Les moteurs Mototrans comportent d’ailleurs des modifications à ce niveau.
Quant à la boite de vitesse, elle fût dans un premier temps empruntée au vieux 450 mono ainsi que le mécanisme d’embrayage.
l’ensemble cylindres-embiellage et la boite de vitesse deuxième type
Tout était réellement conçu à l’économie, sans souci d’accessibilité. Si on compare ce moteur à celui très sophistiqué (et plus fiable) de la 450 Honda pourtant conçu quelques années avant, sa rusticité est évidente...Le pricipe qui a dominé cette conception étant de réduire au maximum le nombre, le prix de pièces et les temps d’usinage. L'étude de ce moteur semble avoir été baclée par Ricardo, mais il est probable que Ducati l'ait négociée au prix le plus bas possible..
Pour être fiable, un parallel-twin performant aurait nécessité une lubrification mieux conçue et un vilebrequin à trois ou quatre paliers monté sur roulements à billes, comme par exemple les 500 et 750 Laverda.
Pour la partie-cycle:
On renforça l’épine dorsale et l’arrière du cadre simple berceau interrompu des monos, et le reste fut prélevé "de bric et de broc" sur la production: suspensions Marzocchi, des roues à rayons, quelques accessoires de 860 et divers composants bon marché. On trouvait tout de même un freinage avant à disque Brembo (simple sur la 350).
Pour finir le design de la GTL fut confié à Giugiaro qui avait déjà sévi sur les 860 : désastreux !
Une mise au point laborieuse:
Mais entre les premiers prototypes du moteur et la mise en production, la mise au point fut laborieuse. Au départ le vilebrequin était calé à 360°, et pour lutter contre les vibrations deux arbres d’équilibrage entraînés chacun par un pignon prenaient place curieusement en dessous (ce qui au passage réduisait la hauteur disponible pour l'huile dans le carter).
Mais, mal conçus, ils n’ont jamais fonctionné correctement: ils étaient très bruyants et faisaient chauffer l’huile.
(alors que l’unique arbre d’équilibrage de la Laverda 500 twin calé à 180° fonctionnait parfaitement)

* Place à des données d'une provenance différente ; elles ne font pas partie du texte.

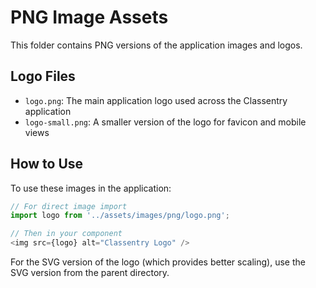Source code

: # PNG Image Assets

This folder contains PNG versions of the application images and logos.

## Logo Files
- `logo.png`: The main application logo used across the Classentry application
- `logo-small.png`: A smaller version of the logo for favicon and mobile views

## How to Use
To use these images in the application:

```javascript
// For direct image import
import logo from '../assets/images/png/logo.png';

// Then in your component
<img src={logo} alt="Classentry Logo" />
```

For the SVG version of the logo (which provides better scaling), use the SVG version from the parent directory. 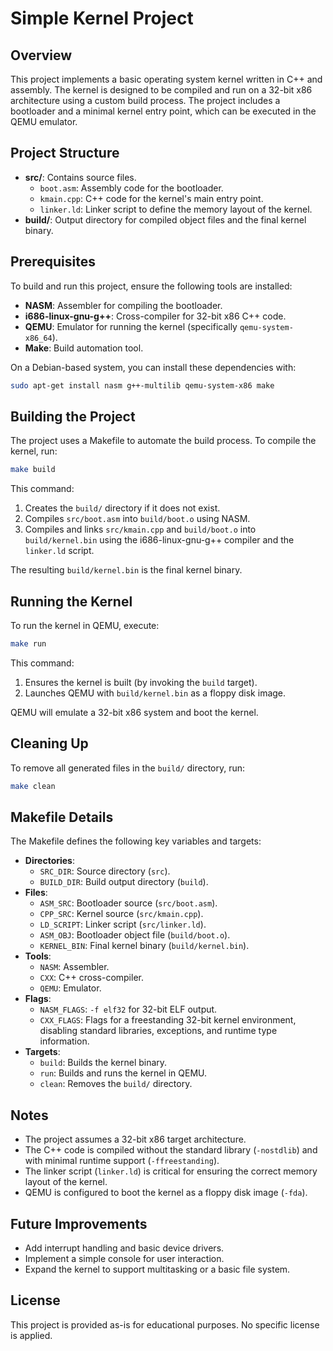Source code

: # Simple Kernel Project

## Overview

This project implements a basic operating system kernel written in C++ and assembly. The kernel is designed to be compiled and run on a 32-bit x86 architecture using a custom build process. The project includes a bootloader and a minimal kernel entry point, which can be executed in the QEMU emulator.

## Project Structure

- **src/**: Contains source files.
  - `boot.asm`: Assembly code for the bootloader.
  - `kmain.cpp`: C++ code for the kernel's main entry point.
  - `linker.ld`: Linker script to define the memory layout of the kernel.
- **build/**: Output directory for compiled object files and the final kernel binary.

## Prerequisites

To build and run this project, ensure the following tools are installed:

- **NASM**: Assembler for compiling the bootloader.
- **i686-linux-gnu-g++**: Cross-compiler for 32-bit x86 C++ code.
- **QEMU**: Emulator for running the kernel (specifically `qemu-system-x86_64`).
- **Make**: Build automation tool.

On a Debian-based system, you can install these dependencies with:

```bash
sudo apt-get install nasm g++-multilib qemu-system-x86 make
```

## Building the Project

The project uses a Makefile to automate the build process. To compile the kernel, run:

```bash
make build
```

This command:

1. Creates the `build/` directory if it does not exist.
2. Compiles `src/boot.asm` into `build/boot.o` using NASM.
3. Compiles and links `src/kmain.cpp` and `build/boot.o` into `build/kernel.bin` using the i686-linux-gnu-g++ compiler and the `linker.ld` script.

The resulting `build/kernel.bin` is the final kernel binary.

## Running the Kernel

To run the kernel in QEMU, execute:

```bash
make run
```

This command:

1. Ensures the kernel is built (by invoking the `build` target).
2. Launches QEMU with `build/kernel.bin` as a floppy disk image.

QEMU will emulate a 32-bit x86 system and boot the kernel.

## Cleaning Up

To remove all generated files in the `build/` directory, run:

```bash
make clean
```

## Makefile Details

The Makefile defines the following key variables and targets:

- **Directories**:
  - `SRC_DIR`: Source directory (`src`).
  - `BUILD_DIR`: Build output directory (`build`).
- **Files**:
  - `ASM_SRC`: Bootloader source (`src/boot.asm`).
  - `CPP_SRC`: Kernel source (`src/kmain.cpp`).
  - `LD_SCRIPT`: Linker script (`src/linker.ld`).
  - `ASM_OBJ`: Bootloader object file (`build/boot.o`).
  - `KERNEL_BIN`: Final kernel binary (`build/kernel.bin`).
- **Tools**:
  - `NASM`: Assembler.
  - `CXX`: C++ cross-compiler.
  - `QEMU`: Emulator.
- **Flags**:
  - `NASM_FLAGS`: `-f elf32` for 32-bit ELF output.
  - `CXX_FLAGS`: Flags for a freestanding 32-bit kernel environment, disabling standard libraries, exceptions, and runtime type information.
- **Targets**:
  - `build`: Builds the kernel binary.
  - `run`: Builds and runs the kernel in QEMU.
  - `clean`: Removes the `build/` directory.

## Notes

- The project assumes a 32-bit x86 target architecture.
- The C++ code is compiled without the standard library (`-nostdlib`) and with minimal runtime support (`-ffreestanding`).
- The linker script (`linker.ld`) is critical for ensuring the correct memory layout of the kernel.
- QEMU is configured to boot the kernel as a floppy disk image (`-fda`).

## Future Improvements

- Add interrupt handling and basic device drivers.
- Implement a simple console for user interaction.
- Expand the kernel to support multitasking or a basic file system.

## License

This project is provided as-is for educational purposes. No specific license is applied.
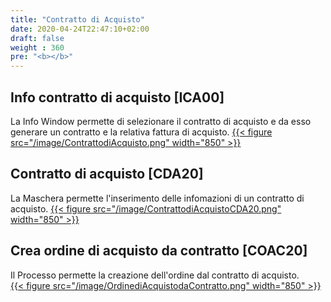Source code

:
 ```yaml
---
title: "Contratto di Acquisto"
date: 2020-04-24T22:47:10+02:00
draft: false
weight : 360
pre: "<b></b>"
---
```


## Info contratto di acquisto [ICA00]
La Info Window permette di selezionare il contratto di acquisto e da esso generare un contratto e la relativa fattura di acquisto. 
[{{< figure src="/image/ContrattodiAcquisto.png"  width="850"  >}}](/image/ContrattodiAcquisto.png)
## Contratto di acquisto [CDA20]
La Maschera permette l'inserimento delle infomazioni di un contratto di acquisto.
[{{< figure src="/image/ContrattodiAcquistoCDA20.png"  width="850"  >}}](/image/ContrattodiAcquistoCDA20.png)
## Crea ordine di acquisto da contratto [COAC20]
Il Processo permette la creazione dell'ordine dal contratto di acquisto.  
[{{< figure src="/image/OrdinediAcquistodaContratto.png"  width="850"  >}}](/image/OrdinediAcquistodaContratto.png)
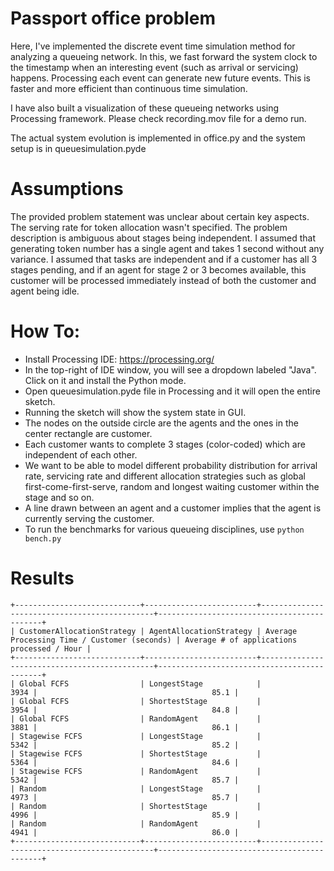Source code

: # Passport office problem

Here, I've implemented the discrete event time simulation method for analyzing a queueing network. In this, we fast forward the system clock to the timestamp when an interesting event (such as arrival or servicing) happens. Processing each event can generate new future events. This is faster and more efficient than continuous time simulation.

I have also built a visualization of these queueing networks using Processing framework. Please check recording.mov file for a demo run. 

The actual system evolution is implemented in office.py and the system setup is in queuesimulation.pyde

# Assumptions

The provided problem statement was unclear about certain key aspects. The serving rate for token allocation wasn't specified. The problem description is ambiguous about stages being independent.
I assumed that generating token number has a single agent and takes 1 second without any variance. I assumed that tasks are independent and if a customer has all 3 stages pending, and if an agent for stage 2 or 3 becomes available, this customer will be processed immediately instead of both the customer and agent being idle.

# How To:

- Install Processing IDE: https://processing.org/
- In the top-right of IDE window, you will see a dropdown labeled "Java". Click on it and install the Python mode.
- Open queuesimulation.pyde file in Processing and it will open the entire sketch.
- Running the sketch will show the system state in GUI.
- The nodes on the outside circle are the agents and the ones in the center rectangle are customer.
- Each customer wants to complete 3 stages (color-coded) which are independent of each other.
- We want to be able to model different probability distribution for arrival rate, servicing rate and different allocation strategies such as global first-come-first-serve, random and longest waiting customer within the stage and so on.
- A line drawn between an agent and a customer implies that the agent is currently serving the customer.
- To run the benchmarks for various queueing disciplines, use `python bench.py`

# Results
```
+----------------------------+-------------------------+----------------------------------------------+--------------------------------------------+
| CustomerAllocationStrategy | AgentAllocationStrategy | Average Processing Time / Customer (seconds) | Average # of applications processed / Hour |
+----------------------------+-------------------------+----------------------------------------------+--------------------------------------------+
| Global FCFS                | LongestStage            |                                         3934 |                                       85.1 |
| Global FCFS                | ShortestStage           |                                         3954 |                                       84.8 |
| Global FCFS                | RandomAgent             |                                         3881 |                                       86.1 |
| Stagewise FCFS             | LongestStage            |                                         5342 |                                       85.2 |
| Stagewise FCFS             | ShortestStage           |                                         5364 |                                       84.6 |
| Stagewise FCFS             | RandomAgent             |                                         5342 |                                       85.7 |
| Random                     | LongestStage            |                                         4973 |                                       85.7 |
| Random                     | ShortestStage           |                                         4996 |                                       85.9 |
| Random                     | RandomAgent             |                                         4941 |                                       86.0 |
+----------------------------+-------------------------+----------------------------------------------+--------------------------------------------+

```
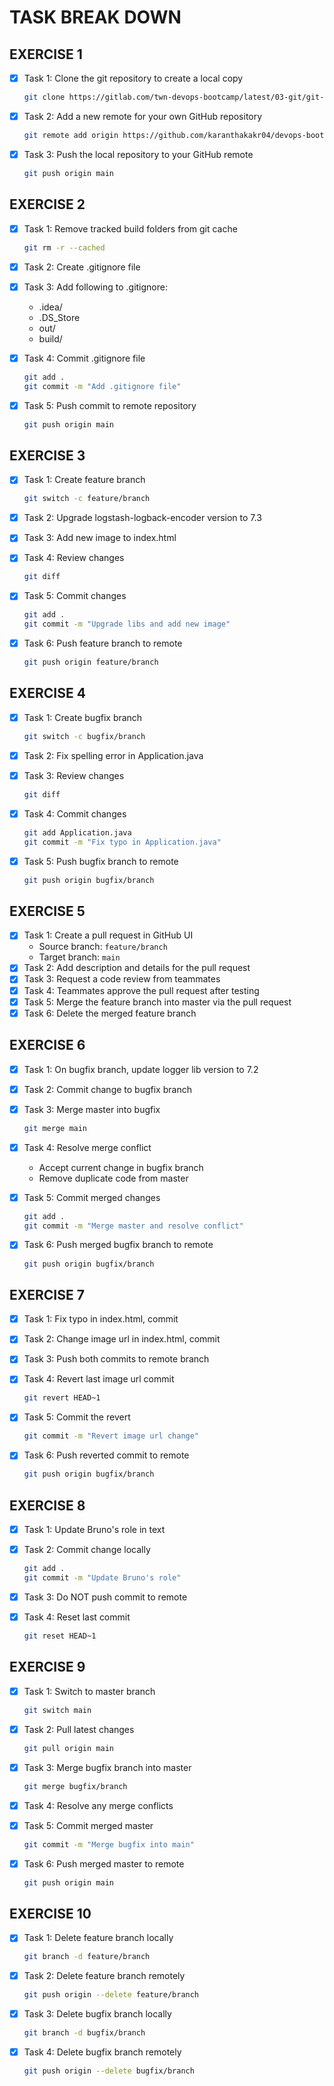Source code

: # TASK BREAK DOWN

## EXERCISE 1

- [x] Task 1: Clone the git repository to create a local copy

  ```bash
  git clone https://gitlab.com/twn-devops-bootcamp/latest/03-git/git-exercises.git
  ```

- [x] Task 2: Add a new remote for your own GitHub repository

  ```bash
  git remote add origin https://github.com/karanthakakr04/devops-bootcamp-exercises.git
  ```

- [x] Task 3: Push the local repository to your GitHub remote

  ```bash
  git push origin main
  ```

## EXERCISE 2

- [x] Task 1: Remove tracked build folders from git cache

  ```bash
  git rm -r --cached
  ```

- [x] Task 2: Create .gitignore file
- [x] Task 3: Add following to .gitignore:
  - .idea/
  - .DS_Store
  - out/
  - build/
- [x] Task 4: Commit .gitignore file

  ```bash
  git add .
  git commit -m "Add .gitignore file"
  ```

- [x] Task 5: Push commit to remote repository

  ```bash
  git push origin main
  ```

## EXERCISE 3

- [x] Task 1: Create feature branch

  ```bash
  git switch -c feature/branch
  ```

- [x] Task 2: Upgrade logstash-logback-encoder version to 7.3
- [x] Task 3: Add new image to index.html
- [x] Task 4: Review changes

  ```bash
  git diff
  ```

- [x] Task 5: Commit changes

  ```bash
  git add .
  git commit -m "Upgrade libs and add new image"
  ```

- [x] Task 6: Push feature branch to remote

  ```bash
  git push origin feature/branch
  ```

## EXERCISE 4

- [x] Task 1: Create bugfix branch

  ```bash
  git switch -c bugfix/branch
  ```

- [x] Task 2: Fix spelling error in Application.java
- [x] Task 3: Review changes

  ```bash
  git diff
  ```

- [x] Task 4: Commit changes

  ```bash
  git add Application.java
  git commit -m "Fix typo in Application.java"
  ```

- [x] Task 5: Push bugfix branch to remote

  ```bash
  git push origin bugfix/branch
  ```

## EXERCISE 5

- [x] Task 1: Create a pull request in GitHub UI
  - Source branch: `feature/branch`
  - Target branch: `main`
- [x] Task 2: Add description and details for the pull request
- [x] Task 3: Request a code review from teammates
- [x] Task 4: Teammates approve the pull request after testing
- [x] Task 5: Merge the feature branch into master via the pull request
- [x] Task 6: Delete the merged feature branch

## EXERCISE 6

- [x] Task 1: On bugfix branch, update logger lib version to 7.2
- [x] Task 2: Commit change to bugfix branch
- [x] Task 3: Merge master into bugfix

  ```bash
  git merge main
  ```

- [x] Task 4: Resolve merge conflict
  - Accept current change in bugfix branch
  - Remove duplicate code from master
- [x] Task 5: Commit merged changes

  ```bash
  git add .
  git commit -m "Merge master and resolve conflict"
  ```

- [x] Task 6: Push merged bugfix branch to remote

  ```bash
  git push origin bugfix/branch
  ```

## EXERCISE 7

- [x] Task 1: Fix typo in index.html, commit
- [x] Task 2: Change image url in index.html, commit
- [x] Task 3: Push both commits to remote branch
- [x] Task 4: Revert last image url commit

  ```bash
  git revert HEAD~1
  ```

- [x] Task 5: Commit the revert

  ```bash
  git commit -m "Revert image url change"
  ```

- [x] Task 6: Push reverted commit to remote

  ```bash
  git push origin bugfix/branch
  ```

## EXERCISE 8

- [x] Task 1: Update Bruno's role in text
- [x] Task 2: Commit change locally

  ```bash
  git add .
  git commit -m "Update Bruno's role"
  ```

- [x] Task 3: Do NOT push commit to remote
- [x] Task 4: Reset last commit

  ```bash
  git reset HEAD~1
  ```

## EXERCISE 9

- [x] Task 1: Switch to master branch

  ```bash
  git switch main
  ```

- [x] Task 2: Pull latest changes

  ```bash
  git pull origin main
  ```

- [x] Task 3: Merge bugfix branch into master

  ```bash
  git merge bugfix/branch
  ```

- [x] Task 4: Resolve any merge conflicts
- [x] Task 5: Commit merged master

  ```bash
  git commit -m "Merge bugfix into main"
  ```

- [x] Task 6: Push merged master to remote

  ```bash
  git push origin main
  ```

## EXERCISE 10

- [x] Task 1: Delete feature branch locally

  ```bash
  git branch -d feature/branch
  ```

- [x] Task 2: Delete feature branch remotely

  ```bash
  git push origin --delete feature/branch
  ```

- [x] Task 3: Delete bugfix branch locally

  ```bash
  git branch -d bugfix/branch
  ```

- [x] Task 4: Delete bugfix branch remotely

  ```bash
  git push origin --delete bugfix/branch
  ```
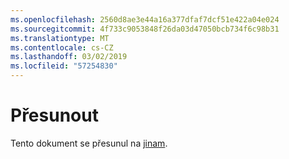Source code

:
 ```yaml
---
ms.openlocfilehash: 2560d8ae3e44a16a377dfaf7dcf51e422a04e024
ms.sourcegitcommit: 4f733c9053848f26da03d47050bcb734f6c98b31
ms.translationtype: MT
ms.contentlocale: cs-CZ
ms.lasthandoff: 03/02/2019
ms.locfileid: "57254830"
---
```

# <a name="moved"></a>Přesunout

Tento dokument se přesunul na [jinam](https://aka.ms/vsls-docs/extensions).
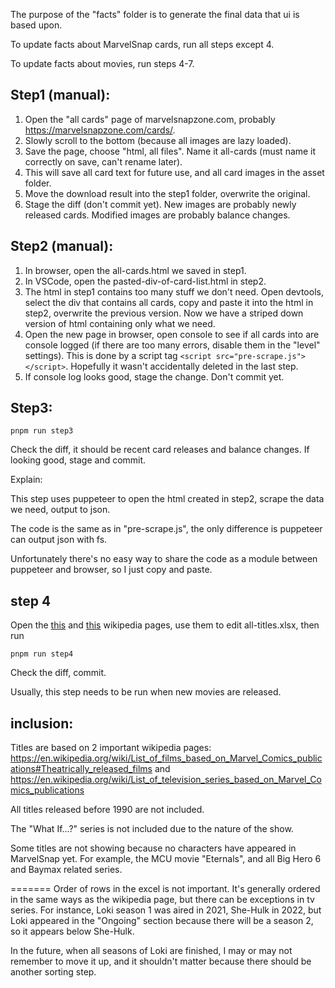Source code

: The purpose of the "facts" folder is to generate the final data that ui is based upon.

To update facts about MarvelSnap cards, run all steps except 4.

To update facts about movies, run steps 4-7.

## Step1 (manual):

1. Open the "all cards" page of marvelsnapzone.com, probably https://marvelsnapzone.com/cards/.
1. Slowly scroll to the bottom (because all images are lazy loaded).
1. Save the page, choose "html, all files". Name it all-cards (must name it correctly on save, can't rename later).
1. This will save all card text for future use, and all card images in the asset folder.
1. Move the download result into the step1 folder, overwrite the original.
1. Stage the diff (don't commit yet). New images are probably newly released cards. Modified images are probably balance changes.

## Step2 (manual):

1. In browser, open the all-cards.html we saved in step1.
1. In VSCode, open the pasted-div-of-card-list.html in step2.
1. The html in step1 contains too many stuff we don't need. Open devtools, select the div that contains all cards, copy and paste it into the html in step2, overwrite the previous version. Now we have a striped down version of html containing only what we need.
1. Open the new page in browser, open console to see if all cards into are console logged (if there are too many errors, disable them in the "level" settings). This is done by a script tag `<script src="pre-scrape.js"></script>`. Hopefully it wasn't accidentally deleted in the last step.
1. If console log looks good, stage the change. Don't commit yet.

## Step3:

```
pnpm run step3
```

Check the diff, it should be recent card releases and balance changes. If looking good, stage and commit.

Explain:

This step uses puppeteer to open the html created in step2, scrape the data we need, output to json.

The code is the same as in "pre-scrape.js", the only difference is puppeteer can output json with fs.

Unfortunately there's no easy way to share the code as a module between puppeteer and browser, so I just copy and paste.

## step 4

Open the [this](https://en.wikipedia.org/wiki/List_of_films_based_on_Marvel_Comics_publications#Theatrically_released_films) and [this](https://en.wikipedia.org/wiki/List_of_television_series_based_on_Marvel_Comics_publications#Animated) wikipedia pages, use them to edit all-titles.xlsx, then run

```
pnpm run step4
```

Check the diff, commit.

Usually, this step needs to be run when new movies are released.

## inclusion:

Titles are based on 2 important wikipedia pages: https://en.wikipedia.org/wiki/List_of_films_based_on_Marvel_Comics_publications#Theatrically_released_films and https://en.wikipedia.org/wiki/List_of_television_series_based_on_Marvel_Comics_publications

All titles released before 1990 are not included.

The "What If...?" series is not included due to the nature of the show.

Some titles are not showing because no characters have appeared in MarvelSnap yet. For example, the MCU movie "Eternals", and all Big Hero 6 and Baymax related series.

=======
Order of rows in the excel is not important. It's generally ordered in the same ways as the wikipedia page, but there can be exceptions in tv series. For instance, Loki season 1 was aired in 2021, She-Hulk in 2022, but Loki appeared in the "Ongoing" section because there will be a season 2, so it appears below She-Hulk.

In the future, when all seasons of Loki are finished, I may or may not remember to move it up, and it shouldn't matter because there should be another sorting step.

On essaya alors de passer à un seul balancier, pour finalement y renoncer complètement et se résoudre à adopter cet horrible vilebrequin calé à 180° et tant pis pour les vibrations. D’ailleurs, la fonderie des carters n’a même pas été modifiée et les bossages destinées à recevoir les roulements de ces balanciers d’équilibrage sont toujours là, comme le plafond du carter d’huile ridiculement bas, qui aurait pu être surélevé à l’occasion, mais il était trop tard pour modifier les fonderies.
(voir rubrique "une conception douloureuse")
Aux dires de l’usine, durant les essais au banc il s’avéra d’une solidité à toute épreuve et supporta soit-disant 11.500 t/mn sans casser. On a du mal à y croire, ça semble même être de la pure "intox", car en verité sur les premiers modèles les casses de bielles et de vilebrequin étaient fréquentes.
Soit disant peu de problèmes de fiabilité seraient apparus aux essais certainement trop brefs. On a du soigneusement oublier les essais d’endurance par peur des résultats. En pratique, au début les vilebrequins cassaient souvent avant 1000 km !
En fin de compte, on sent bien que contrairement à la Pantah, cette machine à été conçue avec des impératifs de délais trop courts, à tel point qu’elle était prête (enfin, presque.. ) longtemps avant les chaînes de montage destinées à la produire. En réalité, les dessins ont été gelés et la production en série des pièces lancée trop tôt, alors qu’une fiabilité correcte était bien loin d’être atteinte.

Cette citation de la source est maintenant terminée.